Boston’s hidden spaces always manage to surprise. This is continues to be true in the case of Saint Luke’s Chapel and the Ionic Hall in Roxbury, only a mile from our new office and yet unknown and unseen by most of us at Feldman.
Working with HBI and the Diocese of Saint John and Saint James, we began the 3D laser scanning of these two buildings to help enable their rehabilitation and provide the best possible starting point for the project team. As part of Feldman’s ‘Scanning Historic Boston’ Pro Bono program, the exterior of both buildings, and main interior space of the chapel were surveyed with high definition laser scanning.
Laser scanning is an approach to documenting the built environment, and historic structures specifically that provides highly detailed 3D representations of building to high levels of accuracy. A laser scanner may look like a bulky camera or conventional survey instrument as it sits on a tripod inside or outside a building. What it produces though enables engaging with a structure in a completely different way.
The scanner, in this case our Leica ScanStation P40, sends out a low power laser in 360 degrees as it rotates around and 290 degrees over the top. As the laser bounces back to the scanner it records millions of highly accurate and precise measurements, creating a ‘cloud’ of points that can look like a solid model or photograph.

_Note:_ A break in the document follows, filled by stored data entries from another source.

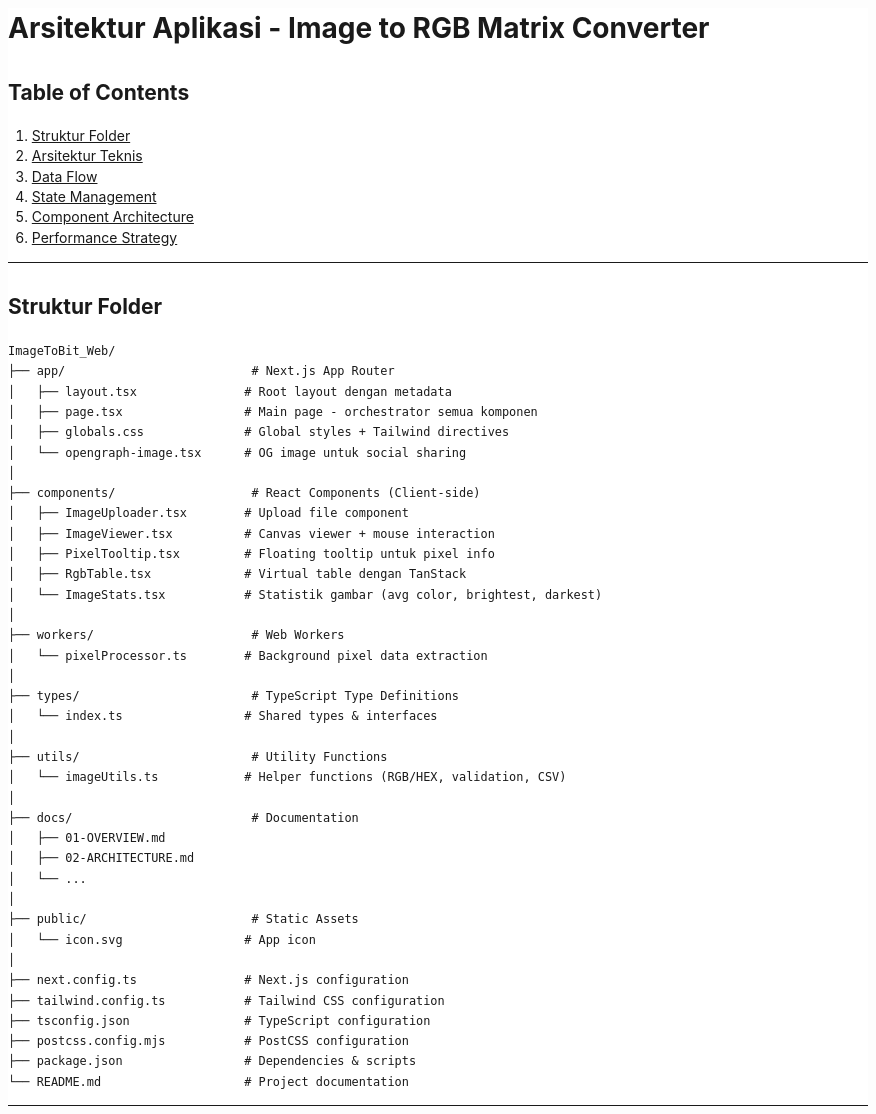 # Arsitektur Aplikasi - Image to RGB Matrix Converter

## Table of Contents
1. [Struktur Folder](#struktur-folder)
2. [Arsitektur Teknis](#arsitektur-teknis)
3. [Data Flow](#data-flow)
4. [State Management](#state-management)
5. [Component Architecture](#component-architecture)
6. [Performance Strategy](#performance-strategy)

---

## Struktur Folder

```
ImageToBit_Web/
├── app/                          # Next.js App Router
│   ├── layout.tsx               # Root layout dengan metadata
│   ├── page.tsx                 # Main page - orchestrator semua komponen
│   ├── globals.css              # Global styles + Tailwind directives
│   └── opengraph-image.tsx      # OG image untuk social sharing
│
├── components/                   # React Components (Client-side)
│   ├── ImageUploader.tsx        # Upload file component
│   ├── ImageViewer.tsx          # Canvas viewer + mouse interaction
│   ├── PixelTooltip.tsx         # Floating tooltip untuk pixel info
│   ├── RgbTable.tsx             # Virtual table dengan TanStack
│   └── ImageStats.tsx           # Statistik gambar (avg color, brightest, darkest)
│
├── workers/                      # Web Workers
│   └── pixelProcessor.ts        # Background pixel data extraction
│
├── types/                        # TypeScript Type Definitions
│   └── index.ts                 # Shared types & interfaces
│
├── utils/                        # Utility Functions
│   └── imageUtils.ts            # Helper functions (RGB/HEX, validation, CSV)
│
├── docs/                         # Documentation
│   ├── 01-OVERVIEW.md
│   ├── 02-ARCHITECTURE.md
│   └── ...
│
├── public/                       # Static Assets
│   └── icon.svg                 # App icon
│
├── next.config.ts               # Next.js configuration
├── tailwind.config.ts           # Tailwind CSS configuration
├── tsconfig.json                # TypeScript configuration
├── postcss.config.mjs           # PostCSS configuration
├── package.json                 # Dependencies & scripts
└── README.md                    # Project documentation
```

---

By setting the scanner up in different locations in and around a building, and linking them together, a recreation of the real existing conditions of a site can be put together.
The end result of this is a 3D point cloud model showing a building in more detail than previously possible. It gives a design team the possibility to create plans, sections, reflected ceiling plans, and profiles at any point of importance. It can form the basis of Building Information Models (BIM), that enhance the design, development, and management of a building or project, while at the same time, giving early insight in to unexpected conditions and potential problems that may previously have gone unnoticed.
For the Ionic Hall and Saint Luke’s Chapel, the first pass through the data yields positive signs for the varying phases of both buildings, with remarkably plumb walls, solid brickwork, stone carving, and interior paneling. As we continue to build upon this first phase of survey and provide the foundation for revitalization of both buildings, we know we can return to this same cloud of information time and time again for many of the questions we’ve yet to ask.